Une amélioration : puisque le TMV grippe le métal directement sur la surface conductrice pendant que les structures sont formées, de pas autres grippement ou agents de conduite sont nécessaires comme dans les technologies traditionnelles d'encre-bloc moulé qui sont employées pour la fabrication d'électrode.

« Notre méthode est seule parce qu'elle concerne la fabrication directe de l'électrode sur le collecteur de courant ; ceci rend la puissance de la batterie plus élevée, et sa durée de cycle plus longue, » a dit Wang.

L'utilisation du virus de TMV dans des batteries de fabrication peut être écaillée pour répondre aux besoins de production industrielle. « Le procédé est simple, peu coûteux, et renouvelable, » Culver ajoute. « En moyenne, une acre de tabac peut produire approximativement 2.100 livres de tissu de lame, fournissant approximativement une livre de TMV par livre de lames infectées, » il explique.

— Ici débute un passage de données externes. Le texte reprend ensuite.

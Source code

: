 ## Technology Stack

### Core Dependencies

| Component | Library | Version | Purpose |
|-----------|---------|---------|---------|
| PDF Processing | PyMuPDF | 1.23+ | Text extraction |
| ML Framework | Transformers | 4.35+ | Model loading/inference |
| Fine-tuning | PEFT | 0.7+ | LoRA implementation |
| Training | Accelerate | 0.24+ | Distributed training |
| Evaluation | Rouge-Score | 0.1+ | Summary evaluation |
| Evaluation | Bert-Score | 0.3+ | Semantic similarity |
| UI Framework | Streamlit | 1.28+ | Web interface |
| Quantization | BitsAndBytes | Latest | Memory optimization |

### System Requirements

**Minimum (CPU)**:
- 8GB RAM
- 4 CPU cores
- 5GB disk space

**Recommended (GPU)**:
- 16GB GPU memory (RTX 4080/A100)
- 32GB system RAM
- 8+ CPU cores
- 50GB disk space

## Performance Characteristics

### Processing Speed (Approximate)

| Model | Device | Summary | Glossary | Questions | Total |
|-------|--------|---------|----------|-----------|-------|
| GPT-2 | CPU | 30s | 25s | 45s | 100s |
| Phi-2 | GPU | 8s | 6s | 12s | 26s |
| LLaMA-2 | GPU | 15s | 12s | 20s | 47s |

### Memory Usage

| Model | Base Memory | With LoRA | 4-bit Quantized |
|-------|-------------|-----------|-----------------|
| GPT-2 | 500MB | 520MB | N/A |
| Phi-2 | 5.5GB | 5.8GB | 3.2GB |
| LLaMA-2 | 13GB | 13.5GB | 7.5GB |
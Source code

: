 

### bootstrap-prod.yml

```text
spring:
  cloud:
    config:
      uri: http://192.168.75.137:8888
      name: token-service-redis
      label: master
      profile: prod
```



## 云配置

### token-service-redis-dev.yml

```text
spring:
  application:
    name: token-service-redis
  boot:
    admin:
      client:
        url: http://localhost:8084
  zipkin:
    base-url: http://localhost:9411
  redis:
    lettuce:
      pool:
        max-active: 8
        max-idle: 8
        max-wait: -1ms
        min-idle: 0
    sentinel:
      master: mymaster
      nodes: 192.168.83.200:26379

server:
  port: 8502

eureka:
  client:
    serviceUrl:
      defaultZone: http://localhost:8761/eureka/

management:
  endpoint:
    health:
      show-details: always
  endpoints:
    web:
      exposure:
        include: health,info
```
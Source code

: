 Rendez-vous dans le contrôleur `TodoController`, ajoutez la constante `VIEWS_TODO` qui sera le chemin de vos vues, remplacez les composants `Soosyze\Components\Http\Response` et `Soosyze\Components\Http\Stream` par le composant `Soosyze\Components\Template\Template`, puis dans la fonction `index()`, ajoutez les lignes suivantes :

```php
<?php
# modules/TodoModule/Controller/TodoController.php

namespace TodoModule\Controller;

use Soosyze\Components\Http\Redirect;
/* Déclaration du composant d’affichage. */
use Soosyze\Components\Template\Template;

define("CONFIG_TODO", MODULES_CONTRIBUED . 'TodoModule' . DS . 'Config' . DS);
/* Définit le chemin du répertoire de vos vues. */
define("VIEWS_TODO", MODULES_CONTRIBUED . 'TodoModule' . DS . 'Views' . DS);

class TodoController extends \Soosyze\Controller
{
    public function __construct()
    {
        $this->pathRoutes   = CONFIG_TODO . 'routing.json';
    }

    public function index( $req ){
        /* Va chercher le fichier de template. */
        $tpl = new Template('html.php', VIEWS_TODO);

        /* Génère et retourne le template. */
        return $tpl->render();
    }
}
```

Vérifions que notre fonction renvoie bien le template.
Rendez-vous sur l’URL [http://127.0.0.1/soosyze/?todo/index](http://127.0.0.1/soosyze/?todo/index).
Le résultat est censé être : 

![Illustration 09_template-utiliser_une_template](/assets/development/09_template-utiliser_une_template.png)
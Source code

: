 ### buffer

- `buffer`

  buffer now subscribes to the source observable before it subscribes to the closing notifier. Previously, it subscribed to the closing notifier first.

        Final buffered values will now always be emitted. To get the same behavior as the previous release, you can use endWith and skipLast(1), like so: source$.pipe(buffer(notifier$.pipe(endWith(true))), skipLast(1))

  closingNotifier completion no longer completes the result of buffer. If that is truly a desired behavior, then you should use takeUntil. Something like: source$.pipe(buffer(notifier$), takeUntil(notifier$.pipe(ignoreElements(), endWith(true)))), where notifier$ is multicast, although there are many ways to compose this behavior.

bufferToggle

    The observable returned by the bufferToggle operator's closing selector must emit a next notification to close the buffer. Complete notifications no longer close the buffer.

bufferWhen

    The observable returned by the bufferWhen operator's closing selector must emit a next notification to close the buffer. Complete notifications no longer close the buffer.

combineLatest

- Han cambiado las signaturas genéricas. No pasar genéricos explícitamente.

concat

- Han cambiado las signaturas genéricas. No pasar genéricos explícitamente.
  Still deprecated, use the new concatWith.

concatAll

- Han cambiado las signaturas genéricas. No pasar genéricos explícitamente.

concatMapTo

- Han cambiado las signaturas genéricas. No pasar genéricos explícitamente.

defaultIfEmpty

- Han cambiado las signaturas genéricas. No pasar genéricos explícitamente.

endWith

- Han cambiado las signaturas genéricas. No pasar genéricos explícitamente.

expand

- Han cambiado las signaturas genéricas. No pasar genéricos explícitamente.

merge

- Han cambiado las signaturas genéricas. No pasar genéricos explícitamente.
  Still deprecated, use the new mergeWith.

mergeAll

En même temps, des microbatteries très minuscules peuvent être produits utilisant cette technologie. « Notre technique de synthèse d'électrode, la surface élevée du TMV et la capacité pour modeler ces matériaux utilisant des procédés compatibles avec le microfabrication activent le développement de telles batteries miniaturisées, » Gerasopoulos ajoute.

Tandis que le centre de cette équipe de recherche a longtemps été sur le stockage de l'énergie, la souplesse d'utilisation structurelle de la matrice de TMV permet son utilisation dans un grand choix d'applications passionnantes. « Cette combinaison de la fabrication en kit et hiérarchisée biologique ascendante n'est pas limitée au développement de batterie seulement, » Ghodssi a dit. « Un des projets actuels de notre laboratoire vise le développement des détecteurs explosifs de dépistage utilisant des versions des TMV qui grippent le TNT sélecteur, augmentant la sensibilité du détecteur. En parallèle, nous collaborons avec nos collègues chez Drexel et le MIT pour construire les surfaces qui ressemblent la structure de la centrale part. Ces structures biomimetic peuvent être employées pour les études scientifiques fondamentales ainsi que le développement des surfaces et du micro hydrofuge nouveau/des caloducs nanos d'écaille. »

Le financement pour la recherche vient du National Science Foundation, du bureau de Département de l'énergie des sciences fondamentales d'énergie, de la société de développement des technologies du Maryland, et du laboratoire pour des sciences physiques à l'Université du Maryland. Le travail de James Culver est conduit en collaboration avec professeur d'Université de Purdue Michael Harris.